Dataset extract.
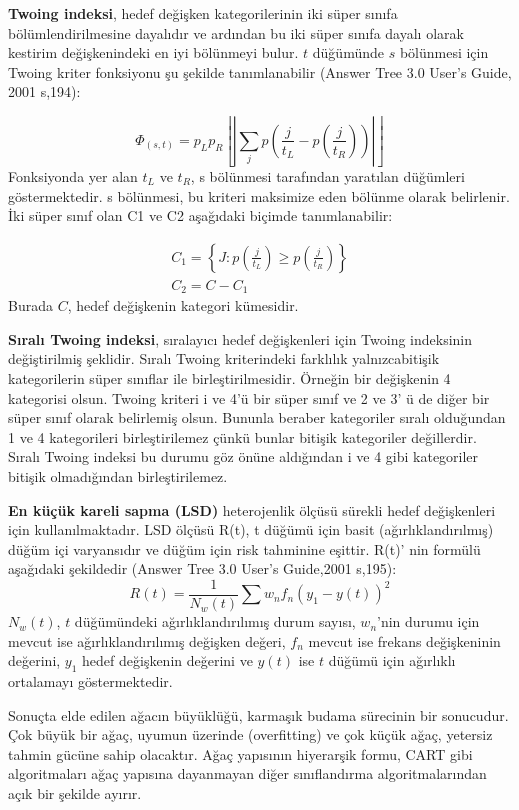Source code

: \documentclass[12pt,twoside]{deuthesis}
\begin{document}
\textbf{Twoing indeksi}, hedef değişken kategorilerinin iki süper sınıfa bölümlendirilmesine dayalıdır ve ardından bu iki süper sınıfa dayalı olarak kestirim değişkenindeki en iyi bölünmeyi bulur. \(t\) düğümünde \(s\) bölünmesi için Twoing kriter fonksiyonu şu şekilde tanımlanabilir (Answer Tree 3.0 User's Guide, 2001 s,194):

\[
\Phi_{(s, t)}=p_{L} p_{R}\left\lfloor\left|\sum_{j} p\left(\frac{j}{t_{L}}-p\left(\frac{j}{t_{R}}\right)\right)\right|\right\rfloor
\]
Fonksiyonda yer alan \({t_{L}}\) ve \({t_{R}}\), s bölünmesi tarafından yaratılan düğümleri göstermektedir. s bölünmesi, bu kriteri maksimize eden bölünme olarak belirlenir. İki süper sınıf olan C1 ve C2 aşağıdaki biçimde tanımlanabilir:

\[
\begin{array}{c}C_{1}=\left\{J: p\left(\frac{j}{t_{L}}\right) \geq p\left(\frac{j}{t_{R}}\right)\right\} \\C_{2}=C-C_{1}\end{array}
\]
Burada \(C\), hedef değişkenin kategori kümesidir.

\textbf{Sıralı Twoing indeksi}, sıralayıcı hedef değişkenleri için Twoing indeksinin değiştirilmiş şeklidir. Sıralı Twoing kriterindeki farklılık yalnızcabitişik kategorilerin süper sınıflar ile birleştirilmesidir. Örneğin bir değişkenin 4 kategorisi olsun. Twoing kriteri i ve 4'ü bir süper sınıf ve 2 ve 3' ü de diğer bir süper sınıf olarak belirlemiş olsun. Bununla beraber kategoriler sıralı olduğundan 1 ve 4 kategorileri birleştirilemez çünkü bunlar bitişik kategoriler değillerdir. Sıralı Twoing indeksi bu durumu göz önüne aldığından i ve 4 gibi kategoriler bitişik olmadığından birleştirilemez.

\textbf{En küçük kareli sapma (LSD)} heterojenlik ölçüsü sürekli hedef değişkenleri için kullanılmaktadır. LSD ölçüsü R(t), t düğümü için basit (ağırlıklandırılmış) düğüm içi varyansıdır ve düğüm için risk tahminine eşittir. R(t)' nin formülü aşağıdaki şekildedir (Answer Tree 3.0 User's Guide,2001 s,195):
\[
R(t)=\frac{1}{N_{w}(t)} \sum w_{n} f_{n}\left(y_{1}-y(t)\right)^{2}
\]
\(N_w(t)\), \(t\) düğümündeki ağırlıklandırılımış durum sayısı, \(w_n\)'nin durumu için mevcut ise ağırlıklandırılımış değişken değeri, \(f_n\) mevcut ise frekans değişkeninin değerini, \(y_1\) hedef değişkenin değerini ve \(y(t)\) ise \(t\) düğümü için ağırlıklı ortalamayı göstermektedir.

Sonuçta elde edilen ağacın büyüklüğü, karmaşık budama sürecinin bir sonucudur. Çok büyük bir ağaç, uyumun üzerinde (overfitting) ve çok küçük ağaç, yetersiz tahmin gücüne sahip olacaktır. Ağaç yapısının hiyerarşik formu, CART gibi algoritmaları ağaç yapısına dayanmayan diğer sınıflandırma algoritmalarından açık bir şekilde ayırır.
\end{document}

* * *

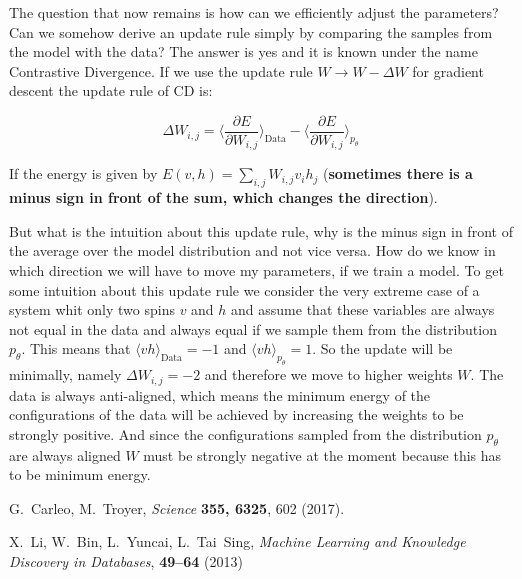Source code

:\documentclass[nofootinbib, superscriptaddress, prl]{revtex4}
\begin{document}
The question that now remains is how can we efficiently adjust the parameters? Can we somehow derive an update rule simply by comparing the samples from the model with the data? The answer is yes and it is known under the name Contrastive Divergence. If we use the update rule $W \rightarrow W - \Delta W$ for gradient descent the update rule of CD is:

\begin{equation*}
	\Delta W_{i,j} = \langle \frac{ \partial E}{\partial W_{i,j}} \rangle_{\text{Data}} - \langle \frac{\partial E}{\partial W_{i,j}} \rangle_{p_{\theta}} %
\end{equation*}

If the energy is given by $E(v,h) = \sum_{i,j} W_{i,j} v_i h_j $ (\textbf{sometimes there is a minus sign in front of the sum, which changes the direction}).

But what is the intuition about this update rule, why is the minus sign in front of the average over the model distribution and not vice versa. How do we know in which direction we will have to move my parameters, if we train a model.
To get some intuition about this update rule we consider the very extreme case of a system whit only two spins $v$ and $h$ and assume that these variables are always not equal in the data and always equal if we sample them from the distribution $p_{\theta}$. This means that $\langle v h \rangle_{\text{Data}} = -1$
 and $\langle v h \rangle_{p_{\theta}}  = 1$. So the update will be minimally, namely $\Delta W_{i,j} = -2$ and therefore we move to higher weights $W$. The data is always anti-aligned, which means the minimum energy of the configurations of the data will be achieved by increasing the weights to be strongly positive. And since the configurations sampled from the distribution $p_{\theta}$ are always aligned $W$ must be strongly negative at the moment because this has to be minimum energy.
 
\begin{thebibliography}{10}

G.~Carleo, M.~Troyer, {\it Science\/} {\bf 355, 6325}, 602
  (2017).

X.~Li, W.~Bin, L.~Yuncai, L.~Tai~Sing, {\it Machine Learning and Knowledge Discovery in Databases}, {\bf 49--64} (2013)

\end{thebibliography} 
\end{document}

--

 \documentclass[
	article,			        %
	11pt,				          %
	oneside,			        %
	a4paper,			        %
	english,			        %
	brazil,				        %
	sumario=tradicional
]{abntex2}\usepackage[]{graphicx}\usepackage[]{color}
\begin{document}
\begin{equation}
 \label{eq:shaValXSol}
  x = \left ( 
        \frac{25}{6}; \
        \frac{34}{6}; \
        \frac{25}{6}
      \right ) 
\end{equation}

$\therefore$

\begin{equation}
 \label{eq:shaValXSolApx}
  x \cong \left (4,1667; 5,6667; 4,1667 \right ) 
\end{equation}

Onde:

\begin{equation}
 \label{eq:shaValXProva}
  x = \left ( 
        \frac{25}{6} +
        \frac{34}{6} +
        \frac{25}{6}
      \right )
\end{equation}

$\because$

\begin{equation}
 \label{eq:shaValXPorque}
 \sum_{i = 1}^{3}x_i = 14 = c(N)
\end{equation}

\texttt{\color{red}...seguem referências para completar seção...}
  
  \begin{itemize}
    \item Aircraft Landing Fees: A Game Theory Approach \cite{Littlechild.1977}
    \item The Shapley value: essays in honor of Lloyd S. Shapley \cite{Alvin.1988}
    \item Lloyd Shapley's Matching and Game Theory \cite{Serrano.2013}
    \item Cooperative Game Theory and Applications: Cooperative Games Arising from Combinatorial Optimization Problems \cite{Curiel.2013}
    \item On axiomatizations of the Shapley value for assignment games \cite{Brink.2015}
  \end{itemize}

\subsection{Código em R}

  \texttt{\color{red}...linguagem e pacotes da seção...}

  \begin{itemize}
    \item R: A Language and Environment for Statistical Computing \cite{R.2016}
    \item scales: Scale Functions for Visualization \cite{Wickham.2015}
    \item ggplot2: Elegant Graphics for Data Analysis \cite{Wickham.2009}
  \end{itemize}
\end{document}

Aim of the exercise.
Only the lines above from the line with "Shapley value: essays" to the line with "R: A Language", those two lines included, should be reproduced exactly.

Solution.
    \item The Shapley value: essays in honor of Lloyd S. Shapley \cite{Alvin.1988}
    \item Lloyd Shapley's Matching and Game Theory \cite{Serrano.2013}
    \item Cooperative Game Theory and Applications: Cooperative Games Arising from Combinatorial Optimization Problems \cite{Curiel.2013}
    \item On axiomatizations of the Shapley value for assignment games \cite{Brink.2015}
  \end{itemize}

\subsection{Código em R}

  \texttt{\color{red}...linguagem e pacotes da seção...}

  \begin{itemize}
    \item R: A Language and Environment for Statistical Computing \cite{R.2016}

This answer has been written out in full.